» What you are asked to do: In the entries that follow, find the line containing "Classes that can"; from there, copy every line exactly through the line containing "appropriate ApplicationContext instance".

» Collected data:
____________

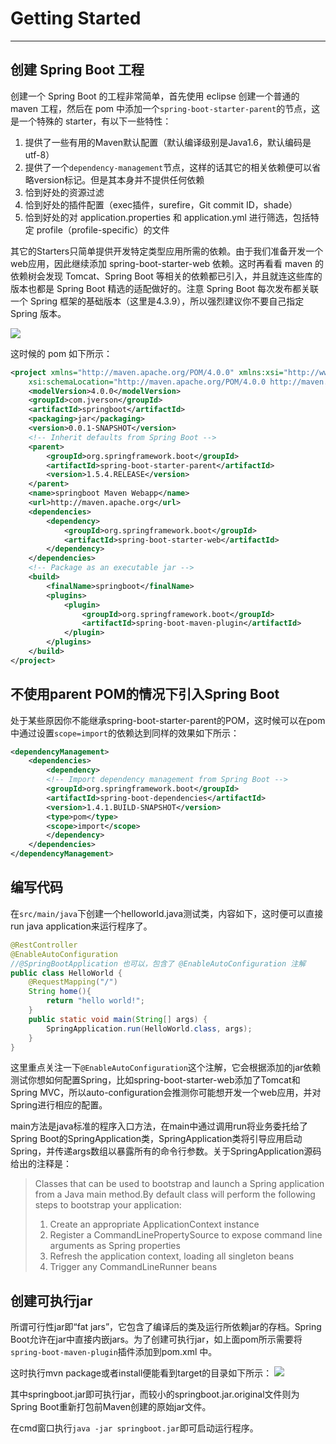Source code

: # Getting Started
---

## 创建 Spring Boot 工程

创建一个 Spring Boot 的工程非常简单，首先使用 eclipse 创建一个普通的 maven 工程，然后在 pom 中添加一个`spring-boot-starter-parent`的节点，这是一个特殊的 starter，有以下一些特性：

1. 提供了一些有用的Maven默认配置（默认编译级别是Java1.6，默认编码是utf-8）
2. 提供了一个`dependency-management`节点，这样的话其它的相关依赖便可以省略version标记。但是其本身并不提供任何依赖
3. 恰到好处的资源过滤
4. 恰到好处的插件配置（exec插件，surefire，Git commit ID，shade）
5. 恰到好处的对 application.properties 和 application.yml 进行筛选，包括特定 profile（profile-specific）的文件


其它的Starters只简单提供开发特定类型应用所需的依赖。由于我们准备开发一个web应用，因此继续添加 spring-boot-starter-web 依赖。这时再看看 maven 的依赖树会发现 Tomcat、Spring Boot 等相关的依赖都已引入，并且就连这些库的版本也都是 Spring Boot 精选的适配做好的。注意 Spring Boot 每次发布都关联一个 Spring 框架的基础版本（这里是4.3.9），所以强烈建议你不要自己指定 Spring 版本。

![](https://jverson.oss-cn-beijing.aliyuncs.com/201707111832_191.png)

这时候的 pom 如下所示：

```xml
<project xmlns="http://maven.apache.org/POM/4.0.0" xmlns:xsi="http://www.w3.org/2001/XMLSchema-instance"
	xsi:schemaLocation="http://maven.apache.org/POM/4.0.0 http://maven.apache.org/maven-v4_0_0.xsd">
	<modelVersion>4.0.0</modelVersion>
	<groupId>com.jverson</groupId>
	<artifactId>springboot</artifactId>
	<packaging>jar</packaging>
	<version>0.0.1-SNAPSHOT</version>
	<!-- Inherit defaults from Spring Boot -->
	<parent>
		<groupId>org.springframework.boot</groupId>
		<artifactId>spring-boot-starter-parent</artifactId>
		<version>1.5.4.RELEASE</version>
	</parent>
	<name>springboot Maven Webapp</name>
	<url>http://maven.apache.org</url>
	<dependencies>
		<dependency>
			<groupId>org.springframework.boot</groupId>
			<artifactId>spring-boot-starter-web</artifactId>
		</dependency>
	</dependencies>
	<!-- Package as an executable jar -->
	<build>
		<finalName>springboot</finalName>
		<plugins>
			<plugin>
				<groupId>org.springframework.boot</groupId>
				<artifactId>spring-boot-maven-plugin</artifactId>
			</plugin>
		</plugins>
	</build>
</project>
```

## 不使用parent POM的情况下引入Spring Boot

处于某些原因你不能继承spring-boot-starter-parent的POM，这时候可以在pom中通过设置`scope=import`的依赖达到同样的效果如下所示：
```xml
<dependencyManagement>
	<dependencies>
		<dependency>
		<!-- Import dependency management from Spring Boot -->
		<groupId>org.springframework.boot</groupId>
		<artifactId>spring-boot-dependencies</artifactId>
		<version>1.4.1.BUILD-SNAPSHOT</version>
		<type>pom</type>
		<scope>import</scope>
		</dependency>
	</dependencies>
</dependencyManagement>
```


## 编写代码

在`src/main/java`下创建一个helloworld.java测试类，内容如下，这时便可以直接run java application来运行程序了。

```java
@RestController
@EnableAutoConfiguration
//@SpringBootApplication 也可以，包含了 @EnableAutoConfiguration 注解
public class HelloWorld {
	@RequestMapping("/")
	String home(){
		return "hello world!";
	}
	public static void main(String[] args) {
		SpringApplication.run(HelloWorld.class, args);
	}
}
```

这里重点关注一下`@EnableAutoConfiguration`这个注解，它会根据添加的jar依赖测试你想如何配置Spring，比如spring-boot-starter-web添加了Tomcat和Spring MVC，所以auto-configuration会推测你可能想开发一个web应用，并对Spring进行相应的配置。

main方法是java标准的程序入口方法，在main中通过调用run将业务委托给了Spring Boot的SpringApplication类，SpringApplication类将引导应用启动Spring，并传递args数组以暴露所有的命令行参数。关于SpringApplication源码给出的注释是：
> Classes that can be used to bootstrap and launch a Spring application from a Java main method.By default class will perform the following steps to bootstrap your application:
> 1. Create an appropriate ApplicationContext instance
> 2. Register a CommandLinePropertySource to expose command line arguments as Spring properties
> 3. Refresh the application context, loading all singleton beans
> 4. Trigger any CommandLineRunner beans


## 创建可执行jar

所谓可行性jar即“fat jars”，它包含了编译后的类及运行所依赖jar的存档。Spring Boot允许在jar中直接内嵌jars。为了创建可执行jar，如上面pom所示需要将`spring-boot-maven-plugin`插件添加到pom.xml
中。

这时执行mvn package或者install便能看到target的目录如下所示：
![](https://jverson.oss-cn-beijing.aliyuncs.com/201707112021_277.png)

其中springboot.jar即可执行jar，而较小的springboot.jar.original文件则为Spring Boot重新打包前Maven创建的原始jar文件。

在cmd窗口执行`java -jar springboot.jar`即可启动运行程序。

____________

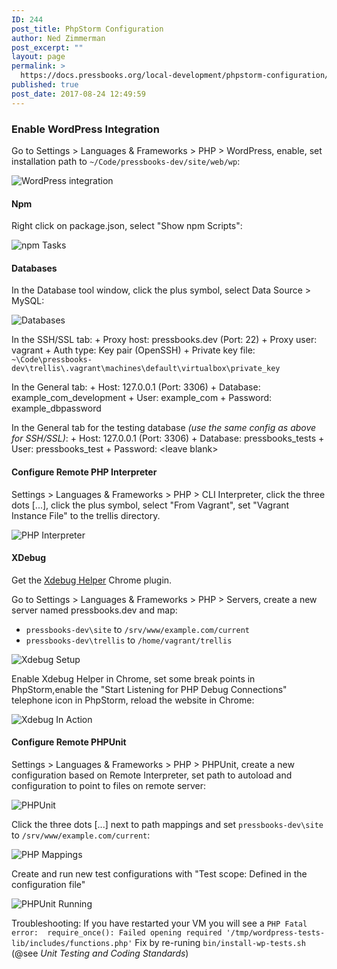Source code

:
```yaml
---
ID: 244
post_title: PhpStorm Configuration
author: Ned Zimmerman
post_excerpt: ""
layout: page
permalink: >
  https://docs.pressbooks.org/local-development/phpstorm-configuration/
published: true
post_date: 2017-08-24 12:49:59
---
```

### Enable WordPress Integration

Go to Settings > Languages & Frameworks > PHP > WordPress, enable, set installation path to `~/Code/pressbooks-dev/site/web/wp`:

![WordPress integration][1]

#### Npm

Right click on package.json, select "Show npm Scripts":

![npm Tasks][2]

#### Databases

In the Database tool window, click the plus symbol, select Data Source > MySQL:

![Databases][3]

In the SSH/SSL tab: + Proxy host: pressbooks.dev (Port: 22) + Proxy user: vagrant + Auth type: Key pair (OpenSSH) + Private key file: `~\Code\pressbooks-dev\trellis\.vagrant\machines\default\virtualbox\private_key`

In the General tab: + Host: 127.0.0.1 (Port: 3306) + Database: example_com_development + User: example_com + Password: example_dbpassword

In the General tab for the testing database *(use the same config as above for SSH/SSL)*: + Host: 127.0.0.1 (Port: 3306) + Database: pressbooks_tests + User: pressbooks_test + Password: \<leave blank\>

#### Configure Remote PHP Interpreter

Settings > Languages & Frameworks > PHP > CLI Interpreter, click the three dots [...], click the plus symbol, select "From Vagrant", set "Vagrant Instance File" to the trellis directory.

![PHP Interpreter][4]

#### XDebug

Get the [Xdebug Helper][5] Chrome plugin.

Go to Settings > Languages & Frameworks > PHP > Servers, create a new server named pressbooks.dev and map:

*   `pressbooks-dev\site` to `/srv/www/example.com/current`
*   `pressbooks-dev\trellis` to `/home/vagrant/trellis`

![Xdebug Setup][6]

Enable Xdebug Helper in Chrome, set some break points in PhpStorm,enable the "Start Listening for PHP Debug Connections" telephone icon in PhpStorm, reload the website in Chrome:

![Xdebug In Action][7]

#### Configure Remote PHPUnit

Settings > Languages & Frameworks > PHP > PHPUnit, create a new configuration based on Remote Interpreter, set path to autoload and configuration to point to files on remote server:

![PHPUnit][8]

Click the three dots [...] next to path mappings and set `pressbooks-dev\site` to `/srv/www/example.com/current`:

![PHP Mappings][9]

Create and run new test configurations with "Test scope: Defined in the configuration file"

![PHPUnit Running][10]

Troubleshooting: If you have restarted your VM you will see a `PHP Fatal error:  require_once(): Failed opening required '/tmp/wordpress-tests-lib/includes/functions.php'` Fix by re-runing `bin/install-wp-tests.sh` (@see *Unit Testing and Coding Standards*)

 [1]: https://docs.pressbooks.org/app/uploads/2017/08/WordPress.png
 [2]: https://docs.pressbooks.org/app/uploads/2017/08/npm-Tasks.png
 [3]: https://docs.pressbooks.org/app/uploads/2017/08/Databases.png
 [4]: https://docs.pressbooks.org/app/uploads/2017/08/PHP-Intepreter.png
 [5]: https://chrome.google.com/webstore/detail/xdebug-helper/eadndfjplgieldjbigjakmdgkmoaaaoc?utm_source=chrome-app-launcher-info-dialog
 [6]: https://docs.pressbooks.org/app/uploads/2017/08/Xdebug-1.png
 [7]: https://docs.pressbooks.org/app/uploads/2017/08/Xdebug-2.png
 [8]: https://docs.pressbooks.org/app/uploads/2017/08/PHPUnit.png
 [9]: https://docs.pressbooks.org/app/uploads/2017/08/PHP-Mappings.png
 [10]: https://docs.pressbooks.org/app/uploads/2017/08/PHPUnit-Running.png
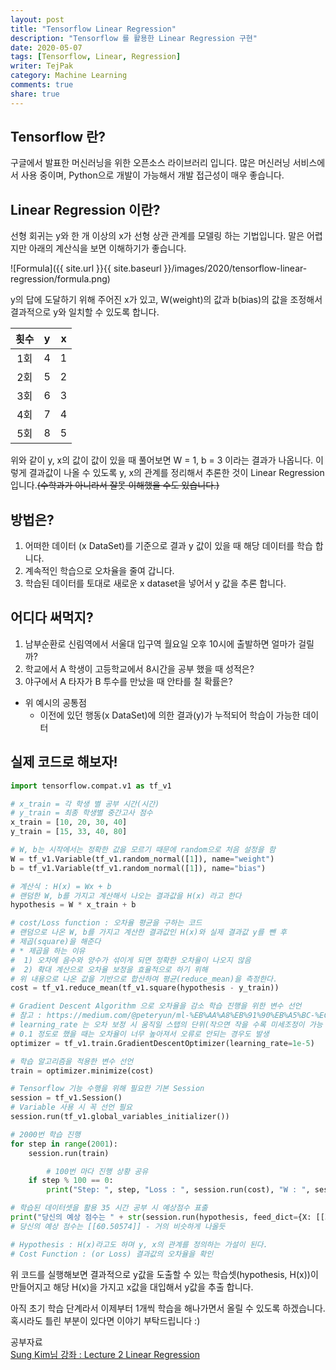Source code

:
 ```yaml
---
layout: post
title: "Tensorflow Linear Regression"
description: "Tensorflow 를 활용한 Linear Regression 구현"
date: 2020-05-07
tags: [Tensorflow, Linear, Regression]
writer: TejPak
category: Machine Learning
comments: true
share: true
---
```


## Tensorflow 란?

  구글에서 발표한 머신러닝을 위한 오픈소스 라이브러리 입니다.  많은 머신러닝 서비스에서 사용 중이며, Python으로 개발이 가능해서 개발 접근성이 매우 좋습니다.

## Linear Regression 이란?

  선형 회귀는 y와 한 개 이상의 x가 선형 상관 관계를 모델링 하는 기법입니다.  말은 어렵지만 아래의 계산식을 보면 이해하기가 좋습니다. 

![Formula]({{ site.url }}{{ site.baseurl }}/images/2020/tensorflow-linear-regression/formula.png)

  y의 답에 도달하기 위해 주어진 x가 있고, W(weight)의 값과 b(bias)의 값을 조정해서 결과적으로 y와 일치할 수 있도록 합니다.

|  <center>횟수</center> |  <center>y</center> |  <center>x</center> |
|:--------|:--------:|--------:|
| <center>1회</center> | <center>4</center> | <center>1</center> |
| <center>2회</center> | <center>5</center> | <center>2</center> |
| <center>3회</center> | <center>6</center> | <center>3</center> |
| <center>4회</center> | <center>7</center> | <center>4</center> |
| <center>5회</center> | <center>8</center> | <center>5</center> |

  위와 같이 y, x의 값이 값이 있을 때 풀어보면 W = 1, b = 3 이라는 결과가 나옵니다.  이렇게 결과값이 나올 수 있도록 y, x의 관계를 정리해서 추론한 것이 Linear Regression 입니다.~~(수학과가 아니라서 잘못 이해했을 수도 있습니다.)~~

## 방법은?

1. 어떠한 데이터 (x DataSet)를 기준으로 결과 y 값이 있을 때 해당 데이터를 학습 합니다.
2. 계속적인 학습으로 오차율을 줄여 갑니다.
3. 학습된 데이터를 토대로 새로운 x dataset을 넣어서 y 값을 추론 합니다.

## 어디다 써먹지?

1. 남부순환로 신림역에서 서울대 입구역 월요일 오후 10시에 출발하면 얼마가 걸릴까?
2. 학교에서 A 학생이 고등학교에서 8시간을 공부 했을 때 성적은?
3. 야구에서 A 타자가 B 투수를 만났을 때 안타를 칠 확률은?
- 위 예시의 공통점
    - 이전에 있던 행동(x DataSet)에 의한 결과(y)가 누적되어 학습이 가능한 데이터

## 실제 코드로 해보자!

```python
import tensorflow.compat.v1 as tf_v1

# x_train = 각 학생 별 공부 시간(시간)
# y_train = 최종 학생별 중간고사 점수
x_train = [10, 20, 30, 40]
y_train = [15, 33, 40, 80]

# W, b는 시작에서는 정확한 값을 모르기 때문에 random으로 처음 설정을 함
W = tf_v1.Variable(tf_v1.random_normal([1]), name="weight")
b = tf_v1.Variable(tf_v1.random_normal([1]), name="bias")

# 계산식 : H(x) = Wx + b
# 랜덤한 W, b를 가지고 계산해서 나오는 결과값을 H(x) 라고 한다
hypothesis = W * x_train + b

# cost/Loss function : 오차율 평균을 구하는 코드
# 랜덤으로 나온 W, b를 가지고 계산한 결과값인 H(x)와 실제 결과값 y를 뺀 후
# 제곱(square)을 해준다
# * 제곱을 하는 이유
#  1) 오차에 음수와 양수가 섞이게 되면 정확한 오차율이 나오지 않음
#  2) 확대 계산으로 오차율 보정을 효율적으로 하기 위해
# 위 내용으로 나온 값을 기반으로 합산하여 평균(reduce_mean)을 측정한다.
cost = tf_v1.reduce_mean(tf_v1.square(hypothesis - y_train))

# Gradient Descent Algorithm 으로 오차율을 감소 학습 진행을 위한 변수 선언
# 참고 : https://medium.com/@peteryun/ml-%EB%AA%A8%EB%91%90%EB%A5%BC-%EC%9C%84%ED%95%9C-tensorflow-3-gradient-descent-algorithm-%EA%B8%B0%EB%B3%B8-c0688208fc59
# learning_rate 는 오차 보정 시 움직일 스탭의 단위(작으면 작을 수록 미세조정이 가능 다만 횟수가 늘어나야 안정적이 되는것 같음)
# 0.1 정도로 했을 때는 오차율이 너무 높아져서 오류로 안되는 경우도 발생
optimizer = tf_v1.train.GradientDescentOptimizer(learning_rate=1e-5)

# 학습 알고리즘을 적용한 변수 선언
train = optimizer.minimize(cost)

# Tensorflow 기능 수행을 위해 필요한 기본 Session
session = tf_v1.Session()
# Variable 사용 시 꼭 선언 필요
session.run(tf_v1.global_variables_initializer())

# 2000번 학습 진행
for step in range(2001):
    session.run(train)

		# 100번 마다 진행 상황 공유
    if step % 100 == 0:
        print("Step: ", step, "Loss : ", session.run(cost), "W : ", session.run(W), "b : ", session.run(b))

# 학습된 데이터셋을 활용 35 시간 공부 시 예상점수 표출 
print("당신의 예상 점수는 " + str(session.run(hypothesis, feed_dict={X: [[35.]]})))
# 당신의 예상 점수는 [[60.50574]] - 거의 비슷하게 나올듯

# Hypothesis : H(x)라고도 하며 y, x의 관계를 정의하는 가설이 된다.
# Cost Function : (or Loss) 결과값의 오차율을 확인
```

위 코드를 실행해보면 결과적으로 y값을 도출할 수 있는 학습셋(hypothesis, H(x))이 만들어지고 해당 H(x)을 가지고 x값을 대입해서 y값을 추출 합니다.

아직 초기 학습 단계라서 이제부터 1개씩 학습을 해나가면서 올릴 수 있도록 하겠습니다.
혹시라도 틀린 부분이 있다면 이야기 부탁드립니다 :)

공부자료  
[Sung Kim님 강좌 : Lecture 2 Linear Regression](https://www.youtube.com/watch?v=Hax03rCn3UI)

____________

» Exercise output:
> Classes that can be used to bootstrap and launch a Spring application from a Java main method.By default class will perform the following steps to bootstrap your application:
> 1. Create an appropriate ApplicationContext instance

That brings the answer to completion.